# permissions problem on /dev/shm after udev upgrade[SOLVED]

## jserink

Hi All:

After my udev-200 upgrade (which I had put off for 3 weeks) everything network wise is fine...

my eth0 is not enp0s25 and wlan0 is wlp3s0. That all works....but I get this message when trying to start chromium:

[4601:4623:0425/221717:FATAL:shared_memory_posix.cc(176)] This is frequently caused by incorrect permissions on /dev/shm.  Try 'sudo chmod 1777 /dev/shm' to fix.

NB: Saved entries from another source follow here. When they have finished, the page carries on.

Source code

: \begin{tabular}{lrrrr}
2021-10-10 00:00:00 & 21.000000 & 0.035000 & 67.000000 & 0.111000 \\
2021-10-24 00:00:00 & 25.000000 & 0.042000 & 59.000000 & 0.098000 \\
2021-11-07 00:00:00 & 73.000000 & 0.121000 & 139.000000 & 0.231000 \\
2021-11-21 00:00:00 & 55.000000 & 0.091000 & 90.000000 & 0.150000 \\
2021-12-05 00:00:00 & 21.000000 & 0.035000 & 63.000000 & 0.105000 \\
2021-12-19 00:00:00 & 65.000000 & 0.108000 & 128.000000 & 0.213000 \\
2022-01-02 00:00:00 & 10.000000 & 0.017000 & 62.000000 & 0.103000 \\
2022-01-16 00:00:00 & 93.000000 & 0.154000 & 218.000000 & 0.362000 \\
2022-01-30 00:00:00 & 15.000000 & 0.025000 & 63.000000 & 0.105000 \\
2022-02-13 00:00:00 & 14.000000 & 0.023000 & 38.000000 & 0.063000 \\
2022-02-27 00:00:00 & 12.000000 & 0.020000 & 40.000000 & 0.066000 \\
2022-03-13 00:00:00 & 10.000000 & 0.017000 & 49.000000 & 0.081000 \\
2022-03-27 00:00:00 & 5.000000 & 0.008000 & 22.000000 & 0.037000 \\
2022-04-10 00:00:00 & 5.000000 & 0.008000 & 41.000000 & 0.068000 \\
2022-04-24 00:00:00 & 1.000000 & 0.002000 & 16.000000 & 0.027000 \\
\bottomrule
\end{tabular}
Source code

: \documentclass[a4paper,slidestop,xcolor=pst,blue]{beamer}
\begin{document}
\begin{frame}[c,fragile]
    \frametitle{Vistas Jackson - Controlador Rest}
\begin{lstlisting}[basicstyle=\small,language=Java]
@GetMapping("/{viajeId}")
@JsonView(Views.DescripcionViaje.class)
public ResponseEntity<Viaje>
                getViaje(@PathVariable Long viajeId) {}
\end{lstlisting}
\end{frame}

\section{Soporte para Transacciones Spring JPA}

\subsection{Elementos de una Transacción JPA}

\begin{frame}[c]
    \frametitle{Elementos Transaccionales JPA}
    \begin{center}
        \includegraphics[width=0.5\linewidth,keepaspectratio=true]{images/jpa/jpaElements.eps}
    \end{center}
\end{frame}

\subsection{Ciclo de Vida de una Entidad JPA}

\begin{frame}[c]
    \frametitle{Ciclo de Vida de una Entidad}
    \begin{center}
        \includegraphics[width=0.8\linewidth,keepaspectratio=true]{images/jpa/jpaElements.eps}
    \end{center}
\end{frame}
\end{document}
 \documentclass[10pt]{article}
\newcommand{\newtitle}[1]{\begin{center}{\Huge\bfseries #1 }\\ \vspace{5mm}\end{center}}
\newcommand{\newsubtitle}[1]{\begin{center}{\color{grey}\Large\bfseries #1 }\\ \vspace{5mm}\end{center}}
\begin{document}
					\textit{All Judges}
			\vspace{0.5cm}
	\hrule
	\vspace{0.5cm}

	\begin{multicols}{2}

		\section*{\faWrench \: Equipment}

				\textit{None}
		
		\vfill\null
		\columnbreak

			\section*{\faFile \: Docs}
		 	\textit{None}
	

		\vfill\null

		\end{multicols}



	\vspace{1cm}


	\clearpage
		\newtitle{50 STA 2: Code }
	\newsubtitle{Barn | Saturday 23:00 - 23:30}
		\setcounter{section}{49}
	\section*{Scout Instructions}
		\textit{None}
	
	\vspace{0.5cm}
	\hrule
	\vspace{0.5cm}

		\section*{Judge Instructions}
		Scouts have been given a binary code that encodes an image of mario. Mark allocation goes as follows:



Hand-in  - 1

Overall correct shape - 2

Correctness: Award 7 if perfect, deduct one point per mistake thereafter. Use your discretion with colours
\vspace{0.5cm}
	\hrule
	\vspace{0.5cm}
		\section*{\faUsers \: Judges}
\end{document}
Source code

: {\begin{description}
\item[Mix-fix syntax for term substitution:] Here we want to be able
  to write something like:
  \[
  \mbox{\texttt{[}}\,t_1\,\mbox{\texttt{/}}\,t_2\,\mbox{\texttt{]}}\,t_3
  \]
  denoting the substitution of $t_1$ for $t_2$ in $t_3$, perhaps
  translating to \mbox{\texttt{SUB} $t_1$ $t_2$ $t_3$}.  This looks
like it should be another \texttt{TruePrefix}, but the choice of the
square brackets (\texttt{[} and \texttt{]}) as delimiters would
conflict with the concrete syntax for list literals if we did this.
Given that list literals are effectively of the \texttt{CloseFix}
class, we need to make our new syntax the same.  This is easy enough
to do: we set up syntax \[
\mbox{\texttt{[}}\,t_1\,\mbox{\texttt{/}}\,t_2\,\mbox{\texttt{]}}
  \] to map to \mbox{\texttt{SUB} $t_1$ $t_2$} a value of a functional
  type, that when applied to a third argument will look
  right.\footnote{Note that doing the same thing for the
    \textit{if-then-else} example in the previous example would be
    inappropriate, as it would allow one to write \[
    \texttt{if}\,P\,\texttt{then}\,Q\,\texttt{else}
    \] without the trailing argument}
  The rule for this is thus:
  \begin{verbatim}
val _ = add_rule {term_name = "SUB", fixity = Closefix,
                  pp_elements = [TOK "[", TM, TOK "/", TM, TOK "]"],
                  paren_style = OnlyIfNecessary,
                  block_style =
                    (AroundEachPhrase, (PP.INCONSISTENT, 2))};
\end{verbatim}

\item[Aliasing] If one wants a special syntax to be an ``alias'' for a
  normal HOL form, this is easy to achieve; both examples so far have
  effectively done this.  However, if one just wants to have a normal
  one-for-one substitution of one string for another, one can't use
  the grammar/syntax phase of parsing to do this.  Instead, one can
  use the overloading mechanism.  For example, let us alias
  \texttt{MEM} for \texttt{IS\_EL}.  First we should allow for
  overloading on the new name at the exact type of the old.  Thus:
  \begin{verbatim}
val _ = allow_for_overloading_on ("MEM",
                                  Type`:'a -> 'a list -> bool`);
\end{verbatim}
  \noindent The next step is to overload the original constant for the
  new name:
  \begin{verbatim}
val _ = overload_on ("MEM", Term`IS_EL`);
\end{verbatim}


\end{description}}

Similar error when I try and start my VM with:

qemu-kvm -boot c -hda /home/jserink/VMs/Win_7_Pro.img -cdrom /home/jserink/CDs/virtio-win-0.1-49.iso -m 6291 -smp 2 -usb -net nic,vlan=0,model=virtio,macaddr=52:54:00:00:EE:07 -net vde -rtc base=localtime -no-quit -vga qxl -global qxl.vram_size=128000 -name Win7 -monitor telnet:127.0.0.1:12997,server,nowait,ipv4 -spice port=15900,addr=127.0.0.1,disable-ticketing -device virtio-serial-pci -device virtserialport,chardev=spicechannel0,name=com.redhat.spice.0 -chardev spicevmc,id=spicechannel0,name=vdagent &

Simple enough fix, at a root prompt I just to this:

chmod 1777 /dev/shm

But I should not have to do this.

I tried adding a 'rw' to fstab but that did not fix it:

jserinki7 jserink # cat /etc/fstab

# /etc/fstab: static file system information.

#

# noatime turns off atimes for increased performance (atimes normally aren't 

# needed); notail increases performance of ReiserFS (at the expense of storage 

# efficiency).  It's safe to drop the noatime options if you want and to 

# switch between notail / tail freely.

#

# The root filesystem should have a pass number of either 0 or 1.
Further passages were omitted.